___ Source material
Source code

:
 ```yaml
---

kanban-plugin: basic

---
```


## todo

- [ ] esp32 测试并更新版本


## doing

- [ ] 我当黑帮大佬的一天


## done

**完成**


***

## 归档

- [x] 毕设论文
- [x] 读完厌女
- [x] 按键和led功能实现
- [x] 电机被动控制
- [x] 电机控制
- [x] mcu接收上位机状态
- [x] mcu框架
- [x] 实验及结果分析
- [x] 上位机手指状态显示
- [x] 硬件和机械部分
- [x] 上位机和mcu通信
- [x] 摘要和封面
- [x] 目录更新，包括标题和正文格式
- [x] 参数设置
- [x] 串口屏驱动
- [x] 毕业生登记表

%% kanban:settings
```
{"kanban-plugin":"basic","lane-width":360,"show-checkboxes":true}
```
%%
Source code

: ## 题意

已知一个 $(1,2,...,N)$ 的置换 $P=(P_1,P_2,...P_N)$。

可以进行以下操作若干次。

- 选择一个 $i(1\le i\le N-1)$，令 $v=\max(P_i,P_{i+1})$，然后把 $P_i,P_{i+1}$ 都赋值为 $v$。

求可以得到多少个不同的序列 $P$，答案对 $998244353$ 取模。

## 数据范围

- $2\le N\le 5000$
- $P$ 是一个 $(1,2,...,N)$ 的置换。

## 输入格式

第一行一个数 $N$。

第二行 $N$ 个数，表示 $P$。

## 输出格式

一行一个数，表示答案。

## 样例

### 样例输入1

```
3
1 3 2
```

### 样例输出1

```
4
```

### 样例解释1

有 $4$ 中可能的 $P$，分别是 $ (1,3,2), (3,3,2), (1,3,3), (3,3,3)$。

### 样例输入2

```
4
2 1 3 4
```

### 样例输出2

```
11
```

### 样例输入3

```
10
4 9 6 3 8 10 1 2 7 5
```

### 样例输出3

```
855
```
______
▶ **What to do**: Using the records above, restate word for word the lines from the one with "- [x] mcu接收上位机状态" through the one with "- 选择一个 $i(1\le", both included.

▶ **Task output**:
- [x] mcu接收上位机状态
- [x] mcu框架
- [x] 实验及结果分析
- [x] 上位机手指状态显示
- [x] 硬件和机械部分
- [x] 上位机和mcu通信
- [x] 摘要和封面
- [x] 目录更新，包括标题和正文格式
- [x] 参数设置
- [x] 串口屏驱动
- [x] 毕业生登记表

%% kanban:settings
```
{"kanban-plugin":"basic","lane-width":360,"show-checkboxes":true}
```
%%
Source code

: ## 题意

已知一个 $(1,2,...,N)$ 的置换 $P=(P_1,P_2,...P_N)$。

可以进行以下操作若干次。

- 选择一个 $i(1\le i\le N-1)$，令 $v=\max(P_i,P_{i+1})$，然后把 $P_i,P_{i+1}$ 都赋值为 $v$。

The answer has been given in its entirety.